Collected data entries
-------
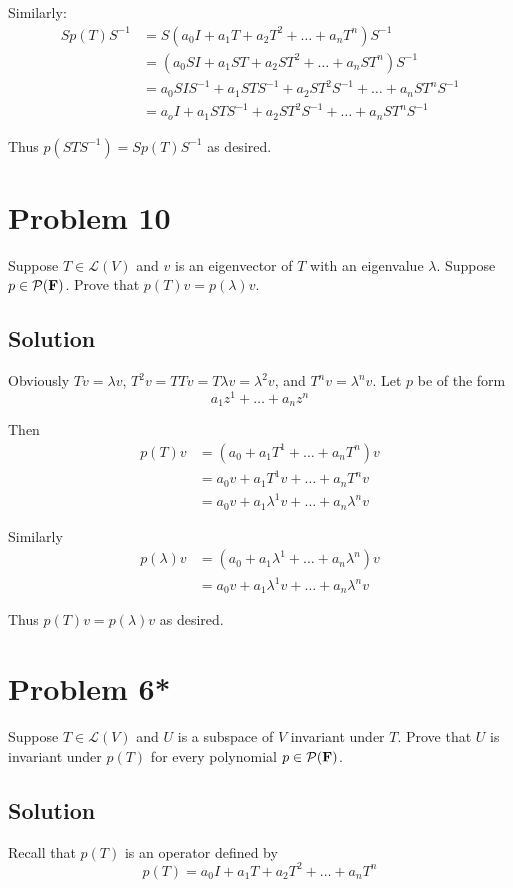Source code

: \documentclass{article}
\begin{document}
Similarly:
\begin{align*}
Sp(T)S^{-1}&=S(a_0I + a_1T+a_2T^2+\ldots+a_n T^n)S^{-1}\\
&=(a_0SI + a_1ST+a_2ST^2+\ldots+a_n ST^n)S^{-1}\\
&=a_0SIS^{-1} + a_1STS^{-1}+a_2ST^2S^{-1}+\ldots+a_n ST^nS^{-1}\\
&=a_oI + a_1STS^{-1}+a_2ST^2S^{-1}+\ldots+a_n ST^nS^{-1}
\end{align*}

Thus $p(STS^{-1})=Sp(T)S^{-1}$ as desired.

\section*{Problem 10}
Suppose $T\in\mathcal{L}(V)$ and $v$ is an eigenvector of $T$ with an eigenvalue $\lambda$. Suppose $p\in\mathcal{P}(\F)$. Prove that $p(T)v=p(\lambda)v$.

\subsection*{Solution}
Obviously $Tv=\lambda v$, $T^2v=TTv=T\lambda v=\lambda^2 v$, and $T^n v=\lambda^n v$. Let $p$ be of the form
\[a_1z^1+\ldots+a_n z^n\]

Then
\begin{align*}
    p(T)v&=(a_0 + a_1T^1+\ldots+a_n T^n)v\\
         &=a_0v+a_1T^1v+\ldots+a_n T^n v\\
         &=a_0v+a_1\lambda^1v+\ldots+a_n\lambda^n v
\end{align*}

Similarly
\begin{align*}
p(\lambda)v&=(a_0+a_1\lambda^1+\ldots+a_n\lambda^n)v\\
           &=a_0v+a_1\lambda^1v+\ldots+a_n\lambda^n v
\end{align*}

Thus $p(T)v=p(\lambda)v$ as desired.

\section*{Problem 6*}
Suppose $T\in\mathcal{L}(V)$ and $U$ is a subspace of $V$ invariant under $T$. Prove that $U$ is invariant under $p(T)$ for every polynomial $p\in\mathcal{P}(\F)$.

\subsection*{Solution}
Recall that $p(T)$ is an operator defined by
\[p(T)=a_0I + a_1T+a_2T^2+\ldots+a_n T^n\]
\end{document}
-------
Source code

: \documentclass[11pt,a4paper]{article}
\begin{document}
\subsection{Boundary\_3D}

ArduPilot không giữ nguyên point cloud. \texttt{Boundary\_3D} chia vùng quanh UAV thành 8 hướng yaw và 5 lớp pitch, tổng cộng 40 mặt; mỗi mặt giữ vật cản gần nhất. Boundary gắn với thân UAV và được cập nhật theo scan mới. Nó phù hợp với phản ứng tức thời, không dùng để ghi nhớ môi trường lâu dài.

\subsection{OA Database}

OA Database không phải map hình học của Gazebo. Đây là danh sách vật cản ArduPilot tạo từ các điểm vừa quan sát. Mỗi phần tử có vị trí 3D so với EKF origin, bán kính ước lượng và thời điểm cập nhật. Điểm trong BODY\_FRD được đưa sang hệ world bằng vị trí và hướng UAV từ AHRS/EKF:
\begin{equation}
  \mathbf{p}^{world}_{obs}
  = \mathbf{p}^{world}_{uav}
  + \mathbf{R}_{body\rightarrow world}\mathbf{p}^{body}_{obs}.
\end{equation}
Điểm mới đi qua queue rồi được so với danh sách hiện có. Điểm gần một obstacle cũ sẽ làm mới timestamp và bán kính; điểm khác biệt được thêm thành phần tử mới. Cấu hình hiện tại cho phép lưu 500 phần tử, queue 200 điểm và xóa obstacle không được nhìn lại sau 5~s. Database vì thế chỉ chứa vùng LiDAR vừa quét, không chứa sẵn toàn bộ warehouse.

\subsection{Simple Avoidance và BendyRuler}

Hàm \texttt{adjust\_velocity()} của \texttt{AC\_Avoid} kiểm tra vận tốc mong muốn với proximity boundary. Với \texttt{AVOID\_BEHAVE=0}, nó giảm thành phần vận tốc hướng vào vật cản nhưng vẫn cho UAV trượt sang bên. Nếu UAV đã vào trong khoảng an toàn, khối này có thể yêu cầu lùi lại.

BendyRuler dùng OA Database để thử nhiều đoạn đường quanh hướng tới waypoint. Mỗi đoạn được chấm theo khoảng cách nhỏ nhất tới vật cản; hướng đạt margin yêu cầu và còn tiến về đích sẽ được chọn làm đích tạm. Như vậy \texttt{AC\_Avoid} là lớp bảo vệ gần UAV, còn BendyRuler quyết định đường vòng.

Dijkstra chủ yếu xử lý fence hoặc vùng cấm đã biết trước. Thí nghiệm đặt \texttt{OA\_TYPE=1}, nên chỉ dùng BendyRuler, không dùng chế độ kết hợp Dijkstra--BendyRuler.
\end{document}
-------
Check each line of the entries above for the word "kính". List the ones that have it.

■ **Output of the exercise**:
OA Database không phải map hình học của Gazebo. Đây là danh sách vật cản ArduPilot tạo từ các điểm vừa quan sát. Mỗi phần tử có vị trí 3D so với EKF origin, bán kính ước lượng và thời điểm cập nhật. Điểm trong BODY\_FRD được đưa sang hệ world bằng vị trí và hướng UAV từ AHRS/EKF:
Điểm mới đi qua queue rồi được so với danh sách hiện có. Điểm gần một obstacle cũ sẽ làm mới timestamp và bán kính; điểm khác biệt được thêm thành phần tử mới. Cấu hình hiện tại cho phép lưu 500 phần tử, queue 200 điểm và xóa obstacle không được nhìn lại sau 5~s. Database vì thế chỉ chứa vùng LiDAR vừa quét, không chứa sẵn toàn bộ warehouse.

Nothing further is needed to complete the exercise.